◆ **What to do**: You are asked to filter the data below and copy every line holding "DropdownPrimitive".

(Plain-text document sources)
↓

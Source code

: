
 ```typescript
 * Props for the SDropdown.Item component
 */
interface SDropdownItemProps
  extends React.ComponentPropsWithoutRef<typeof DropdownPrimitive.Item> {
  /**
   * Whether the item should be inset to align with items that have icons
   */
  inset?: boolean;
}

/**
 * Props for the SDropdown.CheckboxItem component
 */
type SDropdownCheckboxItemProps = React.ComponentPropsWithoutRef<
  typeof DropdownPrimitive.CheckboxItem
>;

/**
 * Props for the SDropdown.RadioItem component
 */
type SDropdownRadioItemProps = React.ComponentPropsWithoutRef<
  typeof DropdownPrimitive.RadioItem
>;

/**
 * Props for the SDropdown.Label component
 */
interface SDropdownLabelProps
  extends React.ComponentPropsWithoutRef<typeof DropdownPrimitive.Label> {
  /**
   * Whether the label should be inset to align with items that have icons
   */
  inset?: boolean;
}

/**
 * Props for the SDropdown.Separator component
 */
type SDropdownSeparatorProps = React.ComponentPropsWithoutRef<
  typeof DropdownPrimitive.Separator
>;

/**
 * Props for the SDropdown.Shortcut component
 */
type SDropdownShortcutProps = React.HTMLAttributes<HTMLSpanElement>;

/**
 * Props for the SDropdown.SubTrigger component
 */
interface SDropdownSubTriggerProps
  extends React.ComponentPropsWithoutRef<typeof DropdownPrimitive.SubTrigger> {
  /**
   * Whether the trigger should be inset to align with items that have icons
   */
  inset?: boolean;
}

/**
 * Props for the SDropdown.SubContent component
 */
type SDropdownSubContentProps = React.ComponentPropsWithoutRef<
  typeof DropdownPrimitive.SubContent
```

↑

◆ **Expected answer**:
  extends React.ComponentPropsWithoutRef<typeof DropdownPrimitive.Item> {
  typeof DropdownPrimitive.CheckboxItem
  typeof DropdownPrimitive.RadioItem
  extends React.ComponentPropsWithoutRef<typeof DropdownPrimitive.Label> {
  typeof DropdownPrimitive.Separator
  extends React.ComponentPropsWithoutRef<typeof DropdownPrimitive.SubTrigger> {
  typeof DropdownPrimitive.SubContent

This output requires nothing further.